> _Work request_
Only one stretch of the data below should be repeated: the lines from the line containing "di $(y_n)$, che è" through the line containing "un intervallo chiuso, per", inclusive, exactly as they are.

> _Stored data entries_

■ ■ ■ ■ ■ ■ ■

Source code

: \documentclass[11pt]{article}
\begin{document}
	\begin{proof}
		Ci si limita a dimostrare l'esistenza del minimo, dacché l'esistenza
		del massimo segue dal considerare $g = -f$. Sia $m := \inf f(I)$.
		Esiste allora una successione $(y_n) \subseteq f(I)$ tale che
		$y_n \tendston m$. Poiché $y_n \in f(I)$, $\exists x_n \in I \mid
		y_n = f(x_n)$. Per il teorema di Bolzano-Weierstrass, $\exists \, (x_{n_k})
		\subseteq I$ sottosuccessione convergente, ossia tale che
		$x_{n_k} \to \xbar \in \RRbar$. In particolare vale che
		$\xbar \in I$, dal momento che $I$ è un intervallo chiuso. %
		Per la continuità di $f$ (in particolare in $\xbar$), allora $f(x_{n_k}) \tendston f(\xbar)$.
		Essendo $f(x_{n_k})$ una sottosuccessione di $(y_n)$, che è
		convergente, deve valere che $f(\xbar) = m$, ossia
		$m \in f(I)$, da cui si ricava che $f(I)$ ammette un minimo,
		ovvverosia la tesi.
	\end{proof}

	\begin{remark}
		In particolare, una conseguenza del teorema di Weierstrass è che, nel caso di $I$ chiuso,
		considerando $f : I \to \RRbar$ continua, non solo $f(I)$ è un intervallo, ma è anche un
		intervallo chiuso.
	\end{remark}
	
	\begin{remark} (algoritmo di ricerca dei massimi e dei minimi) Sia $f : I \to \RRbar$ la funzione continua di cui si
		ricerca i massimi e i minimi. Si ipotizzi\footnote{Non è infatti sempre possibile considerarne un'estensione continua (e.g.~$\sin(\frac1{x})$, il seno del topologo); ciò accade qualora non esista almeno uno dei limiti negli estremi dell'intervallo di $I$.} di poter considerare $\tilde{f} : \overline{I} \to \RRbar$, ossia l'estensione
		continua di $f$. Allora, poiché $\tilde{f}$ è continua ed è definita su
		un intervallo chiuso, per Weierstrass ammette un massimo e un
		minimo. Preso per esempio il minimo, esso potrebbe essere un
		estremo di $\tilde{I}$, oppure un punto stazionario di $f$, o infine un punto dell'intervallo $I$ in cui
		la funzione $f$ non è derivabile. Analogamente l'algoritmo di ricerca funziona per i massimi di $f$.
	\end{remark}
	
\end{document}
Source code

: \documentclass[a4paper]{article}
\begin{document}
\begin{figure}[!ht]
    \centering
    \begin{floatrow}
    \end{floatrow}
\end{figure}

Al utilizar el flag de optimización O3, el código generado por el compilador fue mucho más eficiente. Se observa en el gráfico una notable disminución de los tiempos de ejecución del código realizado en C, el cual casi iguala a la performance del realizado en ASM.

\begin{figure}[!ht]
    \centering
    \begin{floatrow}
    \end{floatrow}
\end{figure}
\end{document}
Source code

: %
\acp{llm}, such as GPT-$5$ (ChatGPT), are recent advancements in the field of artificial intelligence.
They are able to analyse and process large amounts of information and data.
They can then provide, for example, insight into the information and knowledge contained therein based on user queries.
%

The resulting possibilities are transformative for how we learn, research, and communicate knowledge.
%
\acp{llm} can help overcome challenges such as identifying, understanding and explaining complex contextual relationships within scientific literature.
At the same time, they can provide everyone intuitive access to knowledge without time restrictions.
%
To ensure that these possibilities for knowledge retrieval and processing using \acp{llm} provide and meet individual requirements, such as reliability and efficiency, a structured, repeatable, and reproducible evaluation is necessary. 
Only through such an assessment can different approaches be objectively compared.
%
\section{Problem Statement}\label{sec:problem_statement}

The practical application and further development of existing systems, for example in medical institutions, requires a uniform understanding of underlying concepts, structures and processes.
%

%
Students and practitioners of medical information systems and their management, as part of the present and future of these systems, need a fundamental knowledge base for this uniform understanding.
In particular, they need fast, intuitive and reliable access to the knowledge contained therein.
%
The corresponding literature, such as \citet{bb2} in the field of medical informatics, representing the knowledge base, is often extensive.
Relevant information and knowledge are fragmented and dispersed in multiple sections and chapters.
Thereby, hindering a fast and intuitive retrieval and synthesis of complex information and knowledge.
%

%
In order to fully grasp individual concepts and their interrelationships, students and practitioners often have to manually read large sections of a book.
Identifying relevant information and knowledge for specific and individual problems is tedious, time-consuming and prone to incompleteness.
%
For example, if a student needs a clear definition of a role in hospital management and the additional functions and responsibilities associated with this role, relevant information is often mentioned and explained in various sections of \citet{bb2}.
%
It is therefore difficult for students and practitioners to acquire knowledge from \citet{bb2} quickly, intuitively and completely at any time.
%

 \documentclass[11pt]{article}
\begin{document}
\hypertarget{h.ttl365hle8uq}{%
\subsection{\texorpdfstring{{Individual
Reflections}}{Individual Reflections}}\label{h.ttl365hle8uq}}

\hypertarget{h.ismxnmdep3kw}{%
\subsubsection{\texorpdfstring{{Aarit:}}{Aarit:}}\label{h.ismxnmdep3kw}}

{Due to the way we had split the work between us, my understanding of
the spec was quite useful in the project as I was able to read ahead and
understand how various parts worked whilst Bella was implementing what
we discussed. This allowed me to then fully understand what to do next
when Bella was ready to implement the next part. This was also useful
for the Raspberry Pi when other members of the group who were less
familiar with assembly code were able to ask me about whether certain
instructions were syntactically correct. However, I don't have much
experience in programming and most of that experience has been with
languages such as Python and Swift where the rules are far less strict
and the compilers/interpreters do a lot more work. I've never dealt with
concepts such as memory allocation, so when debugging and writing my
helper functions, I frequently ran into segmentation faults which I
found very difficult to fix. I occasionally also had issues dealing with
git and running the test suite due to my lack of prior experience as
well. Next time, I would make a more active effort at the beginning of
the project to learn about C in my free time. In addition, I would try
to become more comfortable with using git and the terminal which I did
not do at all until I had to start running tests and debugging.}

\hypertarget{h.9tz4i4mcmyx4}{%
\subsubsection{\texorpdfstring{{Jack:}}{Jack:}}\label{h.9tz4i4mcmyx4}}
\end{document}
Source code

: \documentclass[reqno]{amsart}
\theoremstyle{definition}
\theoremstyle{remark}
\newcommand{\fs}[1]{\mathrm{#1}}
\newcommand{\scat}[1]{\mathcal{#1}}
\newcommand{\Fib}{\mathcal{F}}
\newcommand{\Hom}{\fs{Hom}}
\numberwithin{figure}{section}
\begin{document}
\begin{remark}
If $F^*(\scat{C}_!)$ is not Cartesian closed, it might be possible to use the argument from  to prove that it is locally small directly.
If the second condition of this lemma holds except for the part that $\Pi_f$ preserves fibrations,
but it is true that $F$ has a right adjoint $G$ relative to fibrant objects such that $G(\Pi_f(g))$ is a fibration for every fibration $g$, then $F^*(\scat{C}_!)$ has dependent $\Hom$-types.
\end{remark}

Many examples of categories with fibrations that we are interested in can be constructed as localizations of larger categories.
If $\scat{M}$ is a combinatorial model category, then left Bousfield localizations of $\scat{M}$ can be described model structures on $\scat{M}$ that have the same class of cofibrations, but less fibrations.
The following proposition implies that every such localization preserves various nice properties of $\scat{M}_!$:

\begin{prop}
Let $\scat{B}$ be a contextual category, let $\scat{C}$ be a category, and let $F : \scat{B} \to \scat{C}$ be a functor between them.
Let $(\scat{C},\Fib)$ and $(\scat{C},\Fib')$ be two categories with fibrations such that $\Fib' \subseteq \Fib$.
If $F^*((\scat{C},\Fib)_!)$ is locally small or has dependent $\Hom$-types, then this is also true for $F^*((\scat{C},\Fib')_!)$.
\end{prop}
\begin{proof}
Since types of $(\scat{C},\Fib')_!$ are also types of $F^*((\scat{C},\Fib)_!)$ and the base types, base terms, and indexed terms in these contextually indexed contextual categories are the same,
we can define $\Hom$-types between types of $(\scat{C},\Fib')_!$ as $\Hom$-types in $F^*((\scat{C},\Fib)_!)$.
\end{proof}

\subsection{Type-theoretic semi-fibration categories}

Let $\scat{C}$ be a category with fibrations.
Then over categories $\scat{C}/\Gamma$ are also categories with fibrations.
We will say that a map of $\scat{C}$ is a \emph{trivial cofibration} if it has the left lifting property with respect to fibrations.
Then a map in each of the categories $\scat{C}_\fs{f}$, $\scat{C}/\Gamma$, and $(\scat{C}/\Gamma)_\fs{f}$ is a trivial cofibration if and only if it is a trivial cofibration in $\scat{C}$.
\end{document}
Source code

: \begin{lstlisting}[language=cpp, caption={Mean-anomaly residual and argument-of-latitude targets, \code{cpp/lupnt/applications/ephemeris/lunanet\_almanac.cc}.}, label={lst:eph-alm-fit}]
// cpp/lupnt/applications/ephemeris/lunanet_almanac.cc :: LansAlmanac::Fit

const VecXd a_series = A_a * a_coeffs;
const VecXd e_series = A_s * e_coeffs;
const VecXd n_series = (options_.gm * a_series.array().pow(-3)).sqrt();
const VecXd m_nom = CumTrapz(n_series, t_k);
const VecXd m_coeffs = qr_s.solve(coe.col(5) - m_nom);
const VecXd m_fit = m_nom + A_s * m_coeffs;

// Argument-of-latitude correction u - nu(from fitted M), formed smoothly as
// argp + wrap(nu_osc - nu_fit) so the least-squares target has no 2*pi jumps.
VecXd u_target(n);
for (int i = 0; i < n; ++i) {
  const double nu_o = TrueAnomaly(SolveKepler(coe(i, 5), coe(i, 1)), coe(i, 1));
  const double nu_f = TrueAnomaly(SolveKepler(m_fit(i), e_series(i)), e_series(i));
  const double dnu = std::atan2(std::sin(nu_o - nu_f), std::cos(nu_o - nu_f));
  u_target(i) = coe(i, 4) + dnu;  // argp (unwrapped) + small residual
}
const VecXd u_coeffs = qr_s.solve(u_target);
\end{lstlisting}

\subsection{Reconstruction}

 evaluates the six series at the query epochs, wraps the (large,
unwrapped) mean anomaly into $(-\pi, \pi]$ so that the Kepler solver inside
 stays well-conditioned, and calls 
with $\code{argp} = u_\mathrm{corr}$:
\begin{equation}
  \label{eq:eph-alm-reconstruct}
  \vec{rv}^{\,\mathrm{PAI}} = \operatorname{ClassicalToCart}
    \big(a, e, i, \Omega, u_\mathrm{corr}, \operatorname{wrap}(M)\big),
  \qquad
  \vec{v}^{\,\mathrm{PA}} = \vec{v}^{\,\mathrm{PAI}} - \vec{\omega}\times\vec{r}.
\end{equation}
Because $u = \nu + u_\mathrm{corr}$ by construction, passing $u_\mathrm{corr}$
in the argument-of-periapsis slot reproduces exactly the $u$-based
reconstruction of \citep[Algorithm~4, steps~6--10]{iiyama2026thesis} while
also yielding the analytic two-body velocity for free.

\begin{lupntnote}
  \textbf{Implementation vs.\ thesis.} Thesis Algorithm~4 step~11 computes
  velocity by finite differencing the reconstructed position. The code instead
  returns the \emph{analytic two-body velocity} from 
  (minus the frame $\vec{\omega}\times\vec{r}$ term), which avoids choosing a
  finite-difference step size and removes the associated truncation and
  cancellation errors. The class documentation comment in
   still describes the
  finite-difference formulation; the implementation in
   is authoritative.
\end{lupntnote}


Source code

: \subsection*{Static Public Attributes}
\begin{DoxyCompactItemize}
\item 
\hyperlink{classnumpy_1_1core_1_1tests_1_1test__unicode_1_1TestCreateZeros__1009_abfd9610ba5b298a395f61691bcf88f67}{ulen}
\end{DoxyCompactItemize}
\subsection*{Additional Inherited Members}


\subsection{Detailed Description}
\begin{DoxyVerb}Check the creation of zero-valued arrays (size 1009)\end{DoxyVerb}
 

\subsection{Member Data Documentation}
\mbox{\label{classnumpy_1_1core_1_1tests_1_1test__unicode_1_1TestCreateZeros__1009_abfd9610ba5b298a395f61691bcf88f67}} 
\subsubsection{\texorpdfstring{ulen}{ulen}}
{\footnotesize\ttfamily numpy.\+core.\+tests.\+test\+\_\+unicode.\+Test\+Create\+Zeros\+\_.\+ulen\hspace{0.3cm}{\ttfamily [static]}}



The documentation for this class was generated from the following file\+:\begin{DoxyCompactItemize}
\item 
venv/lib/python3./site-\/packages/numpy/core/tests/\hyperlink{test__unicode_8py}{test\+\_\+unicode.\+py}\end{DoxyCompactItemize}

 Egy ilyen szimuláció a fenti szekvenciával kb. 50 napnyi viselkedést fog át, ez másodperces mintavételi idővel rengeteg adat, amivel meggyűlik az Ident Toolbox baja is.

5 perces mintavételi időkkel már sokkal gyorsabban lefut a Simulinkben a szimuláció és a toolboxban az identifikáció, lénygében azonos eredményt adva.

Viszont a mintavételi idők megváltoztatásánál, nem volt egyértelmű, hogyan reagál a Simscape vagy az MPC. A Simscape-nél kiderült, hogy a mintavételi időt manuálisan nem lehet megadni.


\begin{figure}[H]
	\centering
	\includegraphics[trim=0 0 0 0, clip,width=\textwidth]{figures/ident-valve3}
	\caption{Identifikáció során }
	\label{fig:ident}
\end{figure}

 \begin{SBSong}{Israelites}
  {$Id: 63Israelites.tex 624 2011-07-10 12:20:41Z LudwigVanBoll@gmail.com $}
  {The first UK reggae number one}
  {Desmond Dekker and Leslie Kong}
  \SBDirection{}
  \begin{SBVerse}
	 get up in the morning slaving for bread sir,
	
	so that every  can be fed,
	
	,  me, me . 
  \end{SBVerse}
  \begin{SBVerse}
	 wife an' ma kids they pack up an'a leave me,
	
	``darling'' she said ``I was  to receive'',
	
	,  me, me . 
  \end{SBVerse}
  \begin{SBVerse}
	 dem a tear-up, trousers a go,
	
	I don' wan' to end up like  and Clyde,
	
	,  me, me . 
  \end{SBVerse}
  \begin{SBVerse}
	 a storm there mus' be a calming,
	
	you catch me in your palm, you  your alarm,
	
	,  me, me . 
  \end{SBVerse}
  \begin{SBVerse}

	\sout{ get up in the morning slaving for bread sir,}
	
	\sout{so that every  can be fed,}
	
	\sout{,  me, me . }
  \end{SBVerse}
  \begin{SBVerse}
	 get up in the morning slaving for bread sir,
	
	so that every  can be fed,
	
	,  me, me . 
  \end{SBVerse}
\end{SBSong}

■ ■ ■ ■ ■ ■ ■

> _Completed exercise_
		Essendo $f(x_{n_k})$ una sottosuccessione di $(y_n)$, che è
		convergente, deve valere che $f(\xbar) = m$, ossia
		$m \in f(I)$, da cui si ricava che $f(I)$ ammette un minimo,
		ovvverosia la tesi.
	\end{proof}

	\begin{remark}
		In particolare, una conseguenza del teorema di Weierstrass è che, nel caso di $I$ chiuso,
		considerando $f : I \to \RRbar$ continua, non solo $f(I)$ è un intervallo, ma è anche un
		intervallo chiuso.
	\end{remark}
	
	\begin{remark} (algoritmo di ricerca dei massimi e dei minimi) Sia $f : I \to \RRbar$ la funzione continua di cui si
		ricerca i massimi e i minimi. Si ipotizzi\footnote{Non è infatti sempre possibile considerarne un'estensione continua (e.g.~$\sin(\frac1{x})$, il seno del topologo); ciò accade qualora non esista almeno uno dei limiti negli estremi dell'intervallo di $I$.} di poter considerare $\tilde{f} : \overline{I} \to \RRbar$, ossia l'estensione
		continua di $f$. Allora, poiché $\tilde{f}$ è continua ed è definita su
		un intervallo chiuso, per Weierstrass ammette un massimo e un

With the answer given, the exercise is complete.